■ INFORMATION SHOWN ■
☆ ☆ ☆ ☆

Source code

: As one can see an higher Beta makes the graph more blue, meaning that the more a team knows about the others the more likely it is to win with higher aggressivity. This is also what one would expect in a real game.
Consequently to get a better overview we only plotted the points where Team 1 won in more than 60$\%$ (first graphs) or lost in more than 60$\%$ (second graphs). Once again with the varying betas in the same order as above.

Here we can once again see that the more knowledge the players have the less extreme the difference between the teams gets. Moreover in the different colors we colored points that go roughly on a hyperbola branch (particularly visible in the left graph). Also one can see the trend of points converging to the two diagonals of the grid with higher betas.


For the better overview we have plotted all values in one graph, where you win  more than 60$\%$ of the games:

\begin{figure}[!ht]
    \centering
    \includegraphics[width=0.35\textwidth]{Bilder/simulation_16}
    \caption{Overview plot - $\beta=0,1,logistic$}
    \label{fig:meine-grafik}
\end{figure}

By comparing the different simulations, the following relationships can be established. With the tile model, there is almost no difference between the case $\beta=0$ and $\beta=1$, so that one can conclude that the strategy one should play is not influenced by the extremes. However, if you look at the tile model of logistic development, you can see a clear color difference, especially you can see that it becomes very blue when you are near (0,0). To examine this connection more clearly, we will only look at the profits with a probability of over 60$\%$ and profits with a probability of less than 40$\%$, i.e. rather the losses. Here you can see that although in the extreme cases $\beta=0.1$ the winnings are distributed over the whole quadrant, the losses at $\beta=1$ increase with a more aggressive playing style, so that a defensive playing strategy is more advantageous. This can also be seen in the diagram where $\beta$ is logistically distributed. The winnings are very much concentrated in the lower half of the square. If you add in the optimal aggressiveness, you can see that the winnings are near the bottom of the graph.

☆ ☆ ☆ ☆

■ YOUR TASK ■
Restating every entry above word for word is the whole task.

■ RESPONSE AREA ■
Source code

: As one can see an higher Beta makes the graph more blue, meaning that the more a team knows about the others the more likely it is to win with higher aggressivity. This is also what one would expect in a real game.
Consequently to get a better overview we only plotted the points where Team 1 won in more than 60$\%$ (first graphs) or lost in more than 60$\%$ (second graphs). Once again with the varying betas in the same order as above.

Here we can once again see that the more knowledge the players have the less extreme the difference between the teams gets. Moreover in the different colors we colored points that go roughly on a hyperbola branch (particularly visible in the left graph). Also one can see the trend of points converging to the two diagonals of the grid with higher betas.


For the better overview we have plotted all values in one graph, where you win  more than 60$\%$ of the games:

\begin{figure}[!ht]
    \centering
    \includegraphics[width=0.35\textwidth]{Bilder/simulation_16}
    \caption{Overview plot - $\beta=0,1,logistic$}
    \label{fig:meine-grafik}
\end{figure}

By comparing the different simulations, the following relationships can be established. With the tile model, there is almost no difference between the case $\beta=0$ and $\beta=1$, so that one can conclude that the strategy one should play is not influenced by the extremes. However, if you look at the tile model of logistic development, you can see a clear color difference, especially you can see that it becomes very blue when you are near (0,0). To examine this connection more clearly, we will only look at the profits with a probability of over 60$\%$ and profits with a probability of less than 40$\%$, i.e. rather the losses. Here you can see that although in the extreme cases $\beta=0.1$ the winnings are distributed over the whole quadrant, the losses at $\beta=1$ increase with a more aggressive playing style, so that a defensive playing strategy is more advantageous. This can also be seen in the diagram where $\beta$ is logistically distributed. The winnings are very much concentrated in the lower half of the square. If you add in the optimal aggressiveness, you can see that the winnings are near the bottom of the graph.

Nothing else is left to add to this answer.